The UndieBomber’s 15 Minutes of Fame

Here’s the entirety of the speech Umar Farouk Abdulmutallab gave after he plead guilty to the Christmas Day bombing.

10:32 a.m.

Abdulmutallab read from a statement saying he was guilty under U.S. law, but not under Islamic law, for the crimes charged. He said he tried to carry out the bombing in retaliation for the murder of innocent civilians in Iraq, Israel, Afghanistan, Somalia and elsewhere by the United States.

10:34 a.m.

He warned the U.S. that, if it continued to murder innocent Muslims, a calamity would befall the U.S.

If you laugh at us now, we will laugh at you later,” he said.

10:35 a.m.

He said committing jihad against the United States is one of “the most virtuous acts” a Muslim can perform.

The speech started no earlier than 10:23, it ended no later than 10:38. Quite literally, just 15 minutes or less for him to give the speech that is the primary reason people do not want terrorists tried in civilian courts.

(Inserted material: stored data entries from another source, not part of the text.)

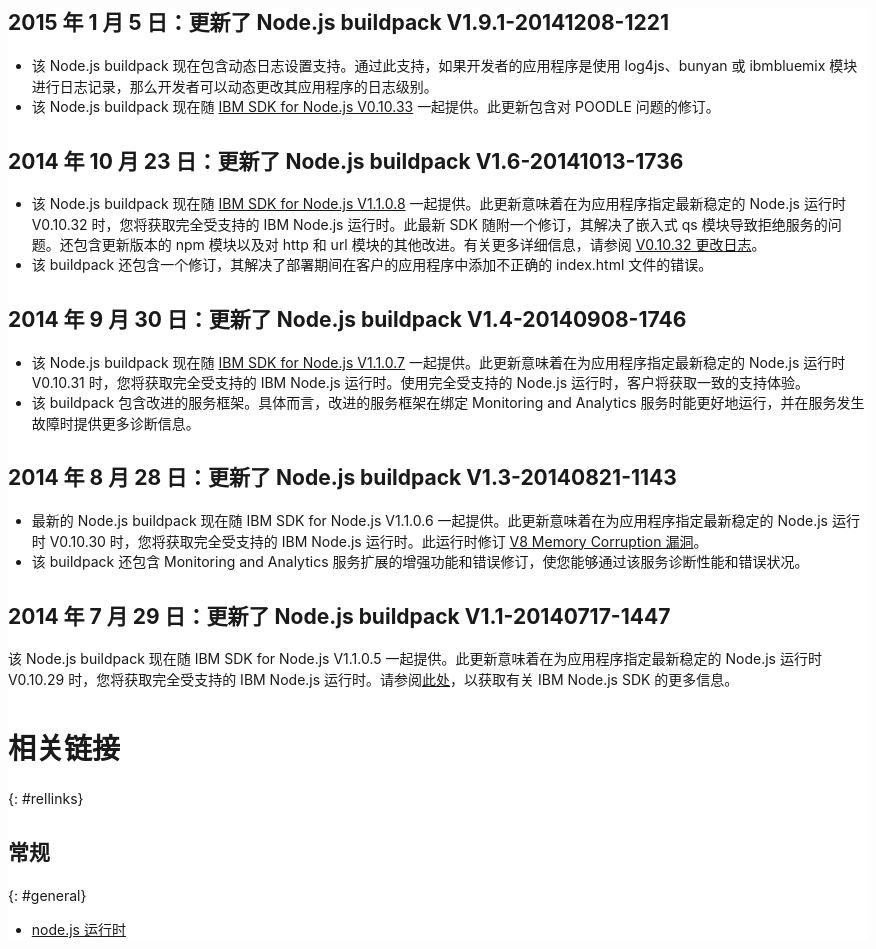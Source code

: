 ## 2015 年 1 月 5 日：更新了 Node.js buildpack V1.9.1-20141208-1221

* 该 Node.js buildpack 现在包含动态日志设置支持。通过此支持，如果开发者的应用程序是使用 log4js、bunyan 或 ibmbluemix 模块进行日志记录，那么开发者可以动态更改其应用程序的日志级别。
* 该 Node.js buildpack 现在随 [IBM SDK for Node.js V0.10.33](https://developer.ibm.com/node/sdk/) 一起提供。此更新包含对 POODLE 问题的修订。

## 2014 年 10 月 23 日：更新了 Node.js buildpack V1.6-20141013-1736

* 该 Node.js buildpack 现在随 [IBM SDK for Node.js V1.1.0.8](https://developer.ibm.com/node/sdk/) 一起提供。此更新意味着在为应用程序指定最新稳定的 Node.js 运行时 V0.10.32 时，您将获取完全受支持的 IBM Node.js 运行时。此最新 SDK 随附一个修订，其解决了嵌入式 qs 模块导致拒绝服务的问题。还包含更新版本的 npm 模块以及对 http 和 url 模块的其他改进。有关更多详细信息，请参阅 [V0.10.32 更改日志](https://raw.githubusercontent.com/joyent/node/v0.10.32/ChangeLog)。
* 该 buildpack 还包含一个修订，其解决了部署期间在客户的应用程序中添加不正确的 index.html 文件的错误。

## 2014 年 9 月 30 日：更新了 Node.js buildpack V1.4-20140908-1746

* 该 Node.js buildpack 现在随 [IBM SDK for Node.js V1.1.0.7](https://developer.ibm.com/node/sdk/) 一起提供。此更新意味着在为应用程序指定最新稳定的 Node.js 运行时 V0.10.31 时，您将获取完全受支持的 IBM Node.js 运行时。使用完全受支持的 Node.js 运行时，客户将获取一致的支持体验。
* 该 buildpack 包含改进的服务框架。具体而言，改进的服务框架在绑定 Monitoring and Analytics 服务时能更好地运行，并在服务发生故障时提供更多诊断信息。

## 2014 年 8 月 28 日：更新了 Node.js buildpack V1.3-20140821-1143

* 最新的 Node.js buildpack 现在随 IBM SDK for Node.js V1.1.0.6 一起提供。此更新意味着在为应用程序指定最新稳定的 Node.js 运行时 V0.10.30 时，您将获取完全受支持的 IBM Node.js 运行时。此运行时修订 [V8 Memory Corruption 漏洞](http://blog.nodejs.org/2014/07/31/v8-memory-corruption-stack-overflow)。
* 该 buildpack 还包含 Monitoring and Analytics 服务扩展的增强功能和错误修订，使您能够通过该服务诊断性能和错误状况。

## 2014 年 7 月 29 日：更新了 Node.js buildpack V1.1-20140717-1447

该 Node.js buildpack 现在随 IBM SDK for Node.js V1.1.0.5 一起提供。此更新意味着在为应用程序指定最新稳定的 Node.js 运行时 V0.10.29 时，您将获取完全受支持的 IBM Node.js 运行时。请参阅[此处](https://developer.ibm.com/node/sdk/)，以获取有关 IBM Node.js SDK 的更多信息。

# 相关链接
{: #rellinks}
## 常规
{: #general}
* [node.js 运行时](index.html)

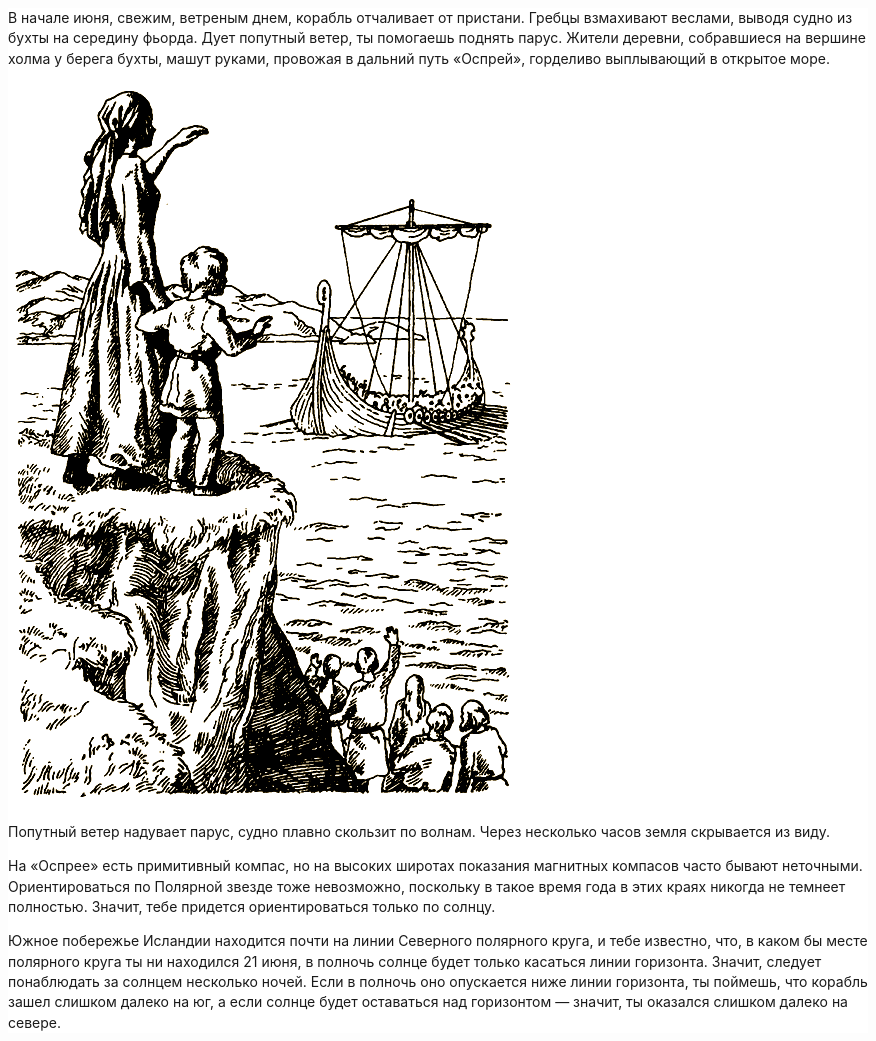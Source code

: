 В начале июня, свежим, ветреным днем, корабль отчаливает от пристани. Гребцы взмахивают веслами, выводя судно из бухты на середину фьорда. Дует попутный ветер, ты помогаешь поднять парус. Жители деревни, собравшиеся на вершине холма у берега бухты, машут руками, провожая в дальний путь «Оспрей», горделиво выплывающий в открытое море.

![](image/18.png)

Попутный ветер надувает парус, судно плавно скользит по волнам. Через несколько часов земля скрывается из виду.

На «Оспрее» есть примитивный компас, но на высоких широтах показания магнитных компасов часто бывают неточными. Ориентироваться по Полярной звезде тоже невозможно, поскольку в такое время года в этих краях никогда не темнеет полностью. Значит, тебе придется ориентироваться только по солнцу.

Южное побережье Исландии находится почти на линии Северного полярного круга, и тебе известно, что, в каком бы месте полярного круга ты ни находился 21 июня, в полночь солнце будет только касаться линии горизонта. Значит, следует понаблюдать за солнцем несколько ночей. Если в полночь оно опускается ниже линии горизонта, ты поймешь, что корабль зашел слишком далеко на юг, а если солнце будет оставаться над горизонтом — значит, ты оказался слишком далеко на севере.
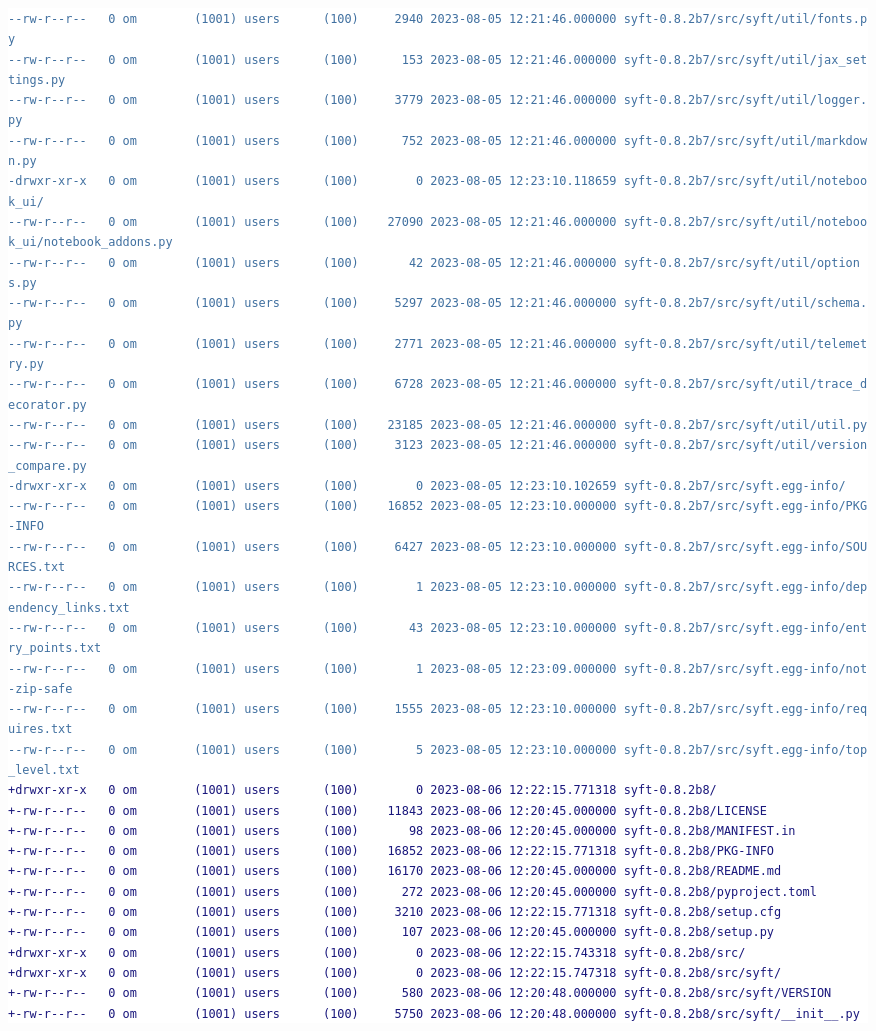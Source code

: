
 ```diff
--rw-r--r--   0 om        (1001) users      (100)     2940 2023-08-05 12:21:46.000000 syft-0.8.2b7/src/syft/util/fonts.py
--rw-r--r--   0 om        (1001) users      (100)      153 2023-08-05 12:21:46.000000 syft-0.8.2b7/src/syft/util/jax_settings.py
--rw-r--r--   0 om        (1001) users      (100)     3779 2023-08-05 12:21:46.000000 syft-0.8.2b7/src/syft/util/logger.py
--rw-r--r--   0 om        (1001) users      (100)      752 2023-08-05 12:21:46.000000 syft-0.8.2b7/src/syft/util/markdown.py
-drwxr-xr-x   0 om        (1001) users      (100)        0 2023-08-05 12:23:10.118659 syft-0.8.2b7/src/syft/util/notebook_ui/
--rw-r--r--   0 om        (1001) users      (100)    27090 2023-08-05 12:21:46.000000 syft-0.8.2b7/src/syft/util/notebook_ui/notebook_addons.py
--rw-r--r--   0 om        (1001) users      (100)       42 2023-08-05 12:21:46.000000 syft-0.8.2b7/src/syft/util/options.py
--rw-r--r--   0 om        (1001) users      (100)     5297 2023-08-05 12:21:46.000000 syft-0.8.2b7/src/syft/util/schema.py
--rw-r--r--   0 om        (1001) users      (100)     2771 2023-08-05 12:21:46.000000 syft-0.8.2b7/src/syft/util/telemetry.py
--rw-r--r--   0 om        (1001) users      (100)     6728 2023-08-05 12:21:46.000000 syft-0.8.2b7/src/syft/util/trace_decorator.py
--rw-r--r--   0 om        (1001) users      (100)    23185 2023-08-05 12:21:46.000000 syft-0.8.2b7/src/syft/util/util.py
--rw-r--r--   0 om        (1001) users      (100)     3123 2023-08-05 12:21:46.000000 syft-0.8.2b7/src/syft/util/version_compare.py
-drwxr-xr-x   0 om        (1001) users      (100)        0 2023-08-05 12:23:10.102659 syft-0.8.2b7/src/syft.egg-info/
--rw-r--r--   0 om        (1001) users      (100)    16852 2023-08-05 12:23:10.000000 syft-0.8.2b7/src/syft.egg-info/PKG-INFO
--rw-r--r--   0 om        (1001) users      (100)     6427 2023-08-05 12:23:10.000000 syft-0.8.2b7/src/syft.egg-info/SOURCES.txt
--rw-r--r--   0 om        (1001) users      (100)        1 2023-08-05 12:23:10.000000 syft-0.8.2b7/src/syft.egg-info/dependency_links.txt
--rw-r--r--   0 om        (1001) users      (100)       43 2023-08-05 12:23:10.000000 syft-0.8.2b7/src/syft.egg-info/entry_points.txt
--rw-r--r--   0 om        (1001) users      (100)        1 2023-08-05 12:23:09.000000 syft-0.8.2b7/src/syft.egg-info/not-zip-safe
--rw-r--r--   0 om        (1001) users      (100)     1555 2023-08-05 12:23:10.000000 syft-0.8.2b7/src/syft.egg-info/requires.txt
--rw-r--r--   0 om        (1001) users      (100)        5 2023-08-05 12:23:10.000000 syft-0.8.2b7/src/syft.egg-info/top_level.txt
+drwxr-xr-x   0 om        (1001) users      (100)        0 2023-08-06 12:22:15.771318 syft-0.8.2b8/
+-rw-r--r--   0 om        (1001) users      (100)    11843 2023-08-06 12:20:45.000000 syft-0.8.2b8/LICENSE
+-rw-r--r--   0 om        (1001) users      (100)       98 2023-08-06 12:20:45.000000 syft-0.8.2b8/MANIFEST.in
+-rw-r--r--   0 om        (1001) users      (100)    16852 2023-08-06 12:22:15.771318 syft-0.8.2b8/PKG-INFO
+-rw-r--r--   0 om        (1001) users      (100)    16170 2023-08-06 12:20:45.000000 syft-0.8.2b8/README.md
+-rw-r--r--   0 om        (1001) users      (100)      272 2023-08-06 12:20:45.000000 syft-0.8.2b8/pyproject.toml
+-rw-r--r--   0 om        (1001) users      (100)     3210 2023-08-06 12:22:15.771318 syft-0.8.2b8/setup.cfg
+-rw-r--r--   0 om        (1001) users      (100)      107 2023-08-06 12:20:45.000000 syft-0.8.2b8/setup.py
+drwxr-xr-x   0 om        (1001) users      (100)        0 2023-08-06 12:22:15.743318 syft-0.8.2b8/src/
+drwxr-xr-x   0 om        (1001) users      (100)        0 2023-08-06 12:22:15.747318 syft-0.8.2b8/src/syft/
+-rw-r--r--   0 om        (1001) users      (100)      580 2023-08-06 12:20:48.000000 syft-0.8.2b8/src/syft/VERSION
+-rw-r--r--   0 om        (1001) users      (100)     5750 2023-08-06 12:20:48.000000 syft-0.8.2b8/src/syft/__init__.py
```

The reason why we can’t have nice things like civilian law anymore (aside from all the torture-produced evidence we’re trying to hide) is because we might find out:

  • A Muslim man believes in Sharia law, not American law
  • A Muslim man correctly believes we have killed innocent civilians in Iraq, Israel, Afghanistan, Somalia, and other countries
  • Someone thinks the US might one day pay for its attacks on innocent Muslims
  • A radicalized Muslim man believes Allah will reward Jihad

That’s it. That’s what has people like Peter King and Buck McKeon and Lindsey Graham so scared that we have to rewrite our Constitution to give military law precedence over civilian law. They want to trade the legitimacy of today’s proceeding for largely secret proceedings where American citizens will be shielded from a failed terrorist’s 15 minutes of fame.

While we’re talking about how pathetic these fearful men are, I believe it’s safe to let you in on a little detail. The entire time Abdulmutallab has been in custody, he has been in a low security prison just 20 miles away from Ann Arbor, not some Gulag far away from our shore. And as it turned out, that, too, turned out to be okay.

image_print
16 replies
  1. orionATL says:

    as an aside, one of the two men incinerated along with al-awlaki was described as a “master bombmaker” whom our govt was delighted to find had made the mistake of traveling with al-awlaki. his death was described as a lucky add-on to al-a’s.

    one of this master-bomb-maker’s bombs?

    the penis package that abdulmutallab could not get to light, even with the time gained by putting a blanket over his head.

  2. DWBartoo says:

    You have summed up current American “reality”, EW, in its essential totalitarian totality, with utter and complete precision.

    Pathetic, innit?

    DW

  3. BoxTurtle says:

    We tried a terrorist in civilian court. The world did not end, nor was the courtroom, courthouse, or anywhere in the city bombed.

    Nor was there an attempt to break him out of the AnnArbor jail. Wonder if they’ll send him to Florence supermax as a flight risk.

    It’s not only that they’re afraid of his speech, they’re afraid they’ll lose their main justification for fake trials.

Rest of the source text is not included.